Test Group	Opacity value = Difference (t240-t0) of Opacity		Permeability at 490 nm (OD490)		IVIS	Mean IVIS	Proposedin vitroIrritancy Score
		Mean		Mean		1.03	No category
Negative control	1	0.33	0.045	0.046	1.68
	0		0.044		0.66
	0		0.050		0.75
Positive control	95.67*		0.627*		105.07	108.55	Category 1
	103.67*		0.735*		114.69
	10.67*		0.483*		105.91
Test item	8.67*		0.964*		23.12	21.33	No prediction can be made
	7.67*		0.880*		20.86
	10.67*		0.623*		20.01

Interpretation of results:

study cannot be used for classification

Remarks:

Not corrosive or a severe irritant to the eye but study is not sufficient for hazard assessment

Conclusions:

In conclusion, under the reported experimental conditions the test item did not cause serious eye damage (Category 1: CLP/GHS). However, the study is not sufficient to be used for hazard classification under the CLP regulation.

Executive summary:

The study is a GLP-compliant study following OECD guideline 437 and is therefore reliable without restrictions (Klimisch 1).  A 20 % (w/v) suspension in saline of the test item was applied directly on top of the corneas. The positive control mean in vitro irritancy score of 108.55 was within two standard deviations of the current historical positive control mean. The negative control values for opacity and permeability (1.03) were less than the upper limits of the laboratory historical range. The validity criteria for the study was therefore met. The test item had an In vitro Irritancy score of 21.33. Based on this result the test item did not cause serious eye damage (Category 1: CLP/GHS); however, this study is not sufficient to be used for hazard classification under CLP regulation.

 

Endpoint conclusion

Endpoint conclusion:

adverse effect observed (irritating)

Respiratory irritation

Endpoint conclusion

Endpoint conclusion:

no study available

Additional information

Skin irritation:

Each three tissues of the human skin model EpiDerm™ were treated with the test item, the negative control (DPBS) or the positive control (5% SDS) for 60 minutes. After treatment with the negative control the absorbance values were well within the required range of the acceptability criterion of mean OD ≥ 0.8 and ≤ 2.8 for the 60 minutes treatment interval, thus assuring the quality of the tissues. Treatment with the positive control induced a sufficient decrease in the relative absorbance as compared to the negative control for the 60 minutes treatment interval, and thus assuring the validity of the test system.

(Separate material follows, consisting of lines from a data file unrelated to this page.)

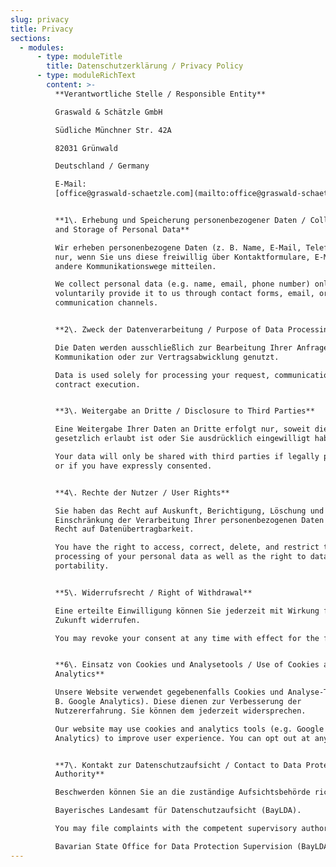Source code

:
 ```yaml
---
slug: privacy
title: Privacy
sections:
  - modules:
      - type: moduleTitle
        title: Datenschutzerklärung / Privacy Policy
      - type: moduleRichText
        content: >-
          **Verantwortliche Stelle / Responsible Entity**  

          Graswald & Schätzle GmbH  

          Südliche Münchner Str. 42A  

          82031 Grünwald  

          Deutschland / Germany  

          E-Mail:
          [office@graswald-schaetzle.com](mailto:office@graswald-schaetzle.com)


          **1\. Erhebung und Speicherung personenbezogener Daten / Collection
          and Storage of Personal Data**  

          Wir erheben personenbezogene Daten (z. B. Name, E-Mail, Telefonnummer)
          nur, wenn Sie uns diese freiwillig über Kontaktformulare, E-Mail oder
          andere Kommunikationswege mitteilen.  

          We collect personal data (e.g. name, email, phone number) only if you
          voluntarily provide it to us through contact forms, email, or other
          communication channels.


          **2\. Zweck der Datenverarbeitung / Purpose of Data Processing**  

          Die Daten werden ausschließlich zur Bearbeitung Ihrer Anfrage, zur
          Kommunikation oder zur Vertragsabwicklung genutzt.  

          Data is used solely for processing your request, communication, or
          contract execution.


          **3\. Weitergabe an Dritte / Disclosure to Third Parties**  

          Eine Weitergabe Ihrer Daten an Dritte erfolgt nur, soweit dies
          gesetzlich erlaubt ist oder Sie ausdrücklich eingewilligt haben.  

          Your data will only be shared with third parties if legally permitted
          or if you have expressly consented.


          **4\. Rechte der Nutzer / User Rights**  

          Sie haben das Recht auf Auskunft, Berichtigung, Löschung und
          Einschränkung der Verarbeitung Ihrer personenbezogenen Daten sowie das
          Recht auf Datenübertragbarkeit.  

          You have the right to access, correct, delete, and restrict the
          processing of your personal data as well as the right to data
          portability.


          **5\. Widerrufsrecht / Right of Withdrawal**  

          Eine erteilte Einwilligung können Sie jederzeit mit Wirkung für die
          Zukunft widerrufen.  

          You may revoke your consent at any time with effect for the future.


          **6\. Einsatz von Cookies und Analysetools / Use of Cookies and
          Analytics**  

          Unsere Website verwendet gegebenenfalls Cookies und Analyse-Tools (z.
          B. Google Analytics). Diese dienen zur Verbesserung der
          Nutzererfahrung. Sie können dem jederzeit widersprechen.  

          Our website may use cookies and analytics tools (e.g. Google
          Analytics) to improve user experience. You can opt out at any time.


          **7\. Kontakt zur Datenschutzaufsicht / Contact to Data Protection
          Authority**  

          Beschwerden können Sie an die zuständige Aufsichtsbehörde richten:  

          Bayerisches Landesamt für Datenschutzaufsicht (BayLDA).  

          You may file complaints with the competent supervisory authority:  

          Bavarian State Office for Data Protection Supervision (BayLDA).
---
```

After treatment with the test item the mean relative viability value decreased to 4.8% compared to the relative absorbance value of the negative control.

Eye irritation:

After the opacity measurements permeability of the corneae was determined by measuring spectrophotometrically the transfer of sodium fluorescein after incubation in a horizontal position for 90 minutes at 32 ± 1 °C. With the negative control (physiological saline) neither an increase of opacity nor permeability of the corneae could be observed. The positive control (10% (w/v) benzalkonium chloride in saline) showed clear opacity and distinctive permeability of the corneae corresponding to a classification as serious eye damage (CLP/EPA/GHS (Cat 1)).

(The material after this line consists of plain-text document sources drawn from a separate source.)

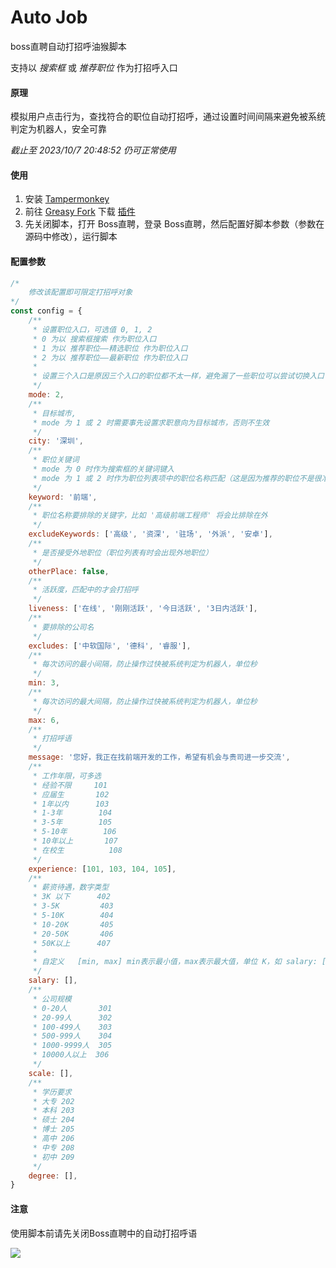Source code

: # Auto Job

boss直聘自动打招呼油猴脚本

支持以 *搜索框* 或 *推荐职位* 作为打招呼入口

#### 原理

模拟用户点击行为，查找符合的职位自动打招呼，通过设置时间间隔来避免被系统判定为机器人，安全可靠

*截止至 2023/10/7 20:48:52 仍可正常使用*

#### 使用

1. 安装 [Tampermonkey](https://www.tampermonkey.net/)
2. 前往 [Greasy Fork](https://greasyfork.org/zh-CN) 下载 [插件](https://greasyfork.org/zh-CN/scripts/476171-boss%E7%9B%B4%E8%81%98%E8%87%AA%E5%8A%A8%E6%89%93%E6%8B%9B%E5%91%BC)
3. 先关闭脚本，打开 Boss直聘，登录 Boss直聘，然后配置好脚本参数（参数在源码中修改），运行脚本


#### 配置参数

```javascript
/*
    修改该配置即可限定打招呼对象
*/
const config = {
    /**
     * 设置职位入口，可选值 0, 1, 2
     * 0 为以 搜索框搜索 作为职位入口
     * 1 为以 推荐职位——精选职位 作为职位入口
     * 2 为以 推荐职位——最新职位 作为职位入口
     * 
     * 设置三个入口是原因三个入口的职位都不太一样，避免漏了一些职位可以尝试切换入口
     */
    mode: 2,
    /**
     * 目标城市,
     * mode 为 1 或 2 时需要事先设置求职意向为目标城市，否则不生效
     */
    city: '深圳',
    /**
     * 职位关键词
     * mode 为 0 时作为搜索框的关键词键入
     * mode 为 1 或 2 时作为职位列表项中的职位名称匹配（这是因为推荐的职位不是很准确，比如偶尔会出现 “安卓工程师” 之类的职位，这时就需要通过关键词去过滤不匹配的职位）
     */
    keyword: '前端',
    /**
     * 职位名称要排除的关键字，比如 '高级前端工程师' 将会比排除在外
     */
    excludeKeywords: ['高级', '资深', '驻场', '外派', '安卓'],
    /**
     * 是否接受外地职位（职位列表有时会出现外地职位）
     */
    otherPlace: false,
    /**
     * 活跃度，匹配中的才会打招呼
     */
    liveness: ['在线', '刚刚活跃', '今日活跃', '3日内活跃'],
    /**
     * 要排除的公司名
     */
    excludes: ['中软国际', '德科', '睿服'],
    /**
     * 每次访问的最小间隔，防止操作过快被系统判定为机器人，单位秒
     */
    min: 3,
    /**
     * 每次访问的最大间隔，防止操作过快被系统判定为机器人，单位秒
     */
    max: 6,
    /**
     * 打招呼语
     */
    message: '您好，我正在找前端开发的工作，希望有机会与贵司进一步交流',
    /**
     * 工作年限，可多选
     * 经验不限     101
     * 应届生       102
     * 1年以内      103
     * 1-3年        104
     * 3-5年        105
     * 5-10年        106
     * 10年以上       107
     * 在校生          108
     */
    experience: [101, 103, 104, 105],
    /**
     * 薪资待遇，数字类型
     * 3K 以下      402
     * 3-5K         403
     * 5-10K        404
     * 10-20K       405
     * 20-50K       406
     * 50K以上      407
     * 
     * 自定义   [min, max] min表示最小值，max表示最大值，单位 K，如 salary: [13, 15] 表示 13-15K
     */
    salary: [],
    /**
     * 公司规模
     * 0-20人       301
     * 20-99人      302
     * 100-499人    303
     * 500-999人    304
     * 1000-9999人  305
     * 10000人以上  306
     */
    scale: [],
    /**
     * 学历要求
     * 大专 202
     * 本科 203
     * 硕士 204
     * 博士 205
     * 高中 206
     * 中专 208
     * 初中 209
     */
    degree: [],
}
```

#### 注意

使用脚本前请先关闭Boss直聘中的自动打招呼语

![](https://greasyfork.s3.us-east-2.amazonaws.com/ttbfb6sarov72xkcgsty5pm4cs3e)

Relative to the negative control, the test item caused an increase of the corneal opacity and permeability. The calculated mean in vitro irritancy score was 21.33.

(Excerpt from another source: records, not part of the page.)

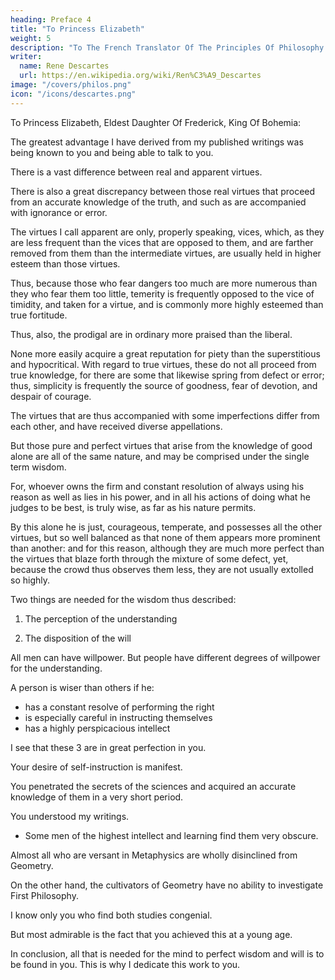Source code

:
```yaml
---
heading: Preface 4
title: "To Princess Elizabeth"
weight: 5
description: "To The French Translator Of The Principles Of Philosophy Serving For A Preface"
writer:
  name: Rene Descartes
  url: https://en.wikipedia.org/wiki/Ren%C3%A9_Descartes
image: "/covers/philos.png"
icon: "/icons/descartes.png"
---
```




To Princess Elizabeth, Eldest Daughter Of Frederick, King Of Bohemia:

<!-- , COUNT PALATINE, AND ELECTOR OF THE SACRED ROMAN EMPIRE. -->

The greatest advantage I have derived from my published writings was being known to you and being able to talk to you.

<!-- has arisen from my having, through means of them, become known to your Highness, -->

<!-- and thus been privileged to hold occasional converse with one in whom so many rare and estimable qualities are united, as to lead me to believe I should do service to the public by proposing them as an example to posterity. 

It would ill become me to flatter, or to give expression to anything of which I had no certain knowledge, especially in the first pages of a work in which I aim at laying down the principles of truth. And the generous modesty that is conspicuous in all your actions, assures me that the frank and simple judgment of a man who only writes what he believes will be more agreeable to you than the ornate laudations of those who have studied the art of compliment. -->

<!-- This is why I will give insertion to nothing in this letter for which I have not the certainty both of experience and reason; and in the exordium, as in the rest of the work, I will write only as becomes a philosopher. -->

There is a vast difference between real and apparent virtues.

There is also a great discrepancy between those real virtues that proceed from an accurate knowledge of the truth, and such as are accompanied with ignorance or error.

The virtues I call apparent are only, properly speaking, vices, which, as they are less frequent than the vices that are opposed to them, and are farther removed from them than the intermediate virtues, are usually held in higher esteem than those virtues.

Thus, because those who fear dangers too much are more numerous than they who fear them too little, temerity is frequently opposed to the vice of timidity, and taken for a virtue, and is commonly more highly esteemed than true fortitude.

Thus, also, the prodigal are in ordinary more praised than the liberal.

None more easily acquire a great reputation for piety than the superstitious and hypocritical. With regard to true virtues, these do not all proceed from true knowledge, for there are some that likewise spring from defect or error; thus, simplicity is frequently the source of goodness, fear of devotion, and despair of courage. 

The virtues that are thus accompanied with some imperfections differ from each other, and have received diverse appellations. 

But those pure and perfect virtues that arise from the knowledge of good alone are all of the same nature, and may be comprised under the single term wisdom.

For, whoever owns the firm and constant resolution of always using his reason as well as lies in his power, and in all his actions of doing what he judges to be best, is truly wise, as far as his nature permits.

By this alone he is just, courageous, temperate, and possesses all the other virtues, but so well balanced as that none of them appears more prominent than another: and for this reason, although they are much more perfect than the virtues that blaze forth through the mixture of some defect, yet, because the crowd thus observes them less, they are not usually extolled so highly. 

Two things are needed for the wisdom thus described:

1. The perception of the understanding 

2. The disposition of the will


All men can have willpower. But people have different degrees of willpower for the understanding.  

<!-- The difference in the will in understanding  of some is inferior to that of others. -->

<!-- Those who have only an inferior understanding may be as perfectly wise as their nature permits, and may render themselves highly acceptable to God by their virtue, provided they preserve always a firm and constant resolution to do all that they shall judge to be right, and to omit nothing that may lead them to the knowledge of the duties of which they are ignorant; -->

A person is wiser than others if he:
- has a constant resolve of performing the right
- is especially careful in instructing themselves
- has a highly perspicacious intellect

I see that these 3 are in great perfection in you. 

Your desire of self-instruction is manifest.

<!-- , from the circumstance that neither the amusements of the court, nor the accustomed mode of educating ladies, which ordinarily condemns them to ignorance, have been sufficient to prevent you from studying with much care all that is best in the arts and sciences;  -->

<!-- The incomparable perspicacity of your intellect is evinced by this, that  -->

You penetrated the secrets of the sciences and acquired an accurate knowledge of them in a very short period. 

You understood my writings.
<!-- But of the vigour of your intellect I have a still stronger proof, and one peculiar to myself, in that I have never yet met any one who understood so generally and so well as yourself all that is contained in my writings.  -->
- Some men of the highest intellect and learning find them very obscure.

Almost all who are versant in Metaphysics are wholly disinclined from Geometry.

On the other hand, the cultivators of Geometry have no ability to investigate First Philosophy.

I know only you who find both studies congenial. 

<!-- insomuch that I can say with truth I know but one mind, and that is your own, to which both studies are alike congenial, and which I therefore, with propriety, designate incomparable.  -->

<!-- But what most of all enhances my admiration is, that so accurate and varied an acquaintance with the whole circle of the sciences is not found in some aged doctor who has employed many years in contemplation, but in a Princess still young, and whose countenance and years would more fitly represent one of the Graces than a Muse or the sage Minerva. -->

But most admirable is the fact that you achieved this at a young age. 

In conclusion, all that is needed for the mind to perfect wisdom and will is to be found in you. This is why I dedicate this work to you.

<!-- , but also all that can be required on the part of the will or the manners, in which benignity and gentleness are so conjoined with majesty that, though fortune has attacked you with continued injustice, it has failed either to irritate or crush you. -->

<!-- And this constrains me to such veneration that I not only think this work due to you, since it treats of philosophy which is the study of wisdom, but likewise feel not more zeal for my reputation as a philosopher than pleasure in subscribing myself -->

Justification for classification or non-classification

Skin irritation:

Since the mean relative viability value decreased to 4.8% compared to the relative absorbance value of the negative control, this value is below the threshold for irritancy of ≤ 50%. Therefore, the test item is considered to possess an irritant potential.

A skin corrosion study according to OECD Guideline 431 has been initiated. The corresponding study plan is available. The final report will be provided in August 2018 and the result will be submitted afterwards.

Eye irritation:

As the calculated mean in vitro irritancy score was 21.33, according to OECD 437 guideline criteria the test item is not classified as serious eye damaging (CLP/EPA/GHS (Cat 1) but the test item’s hazard for eye damaging cannot be predicted.

A reconstructed human cornea-like epithelium test according to OECD Guideline 492 has been initiated. The corresponding study plan is available. The final report will be provided in August and the result will be submitted afterwards.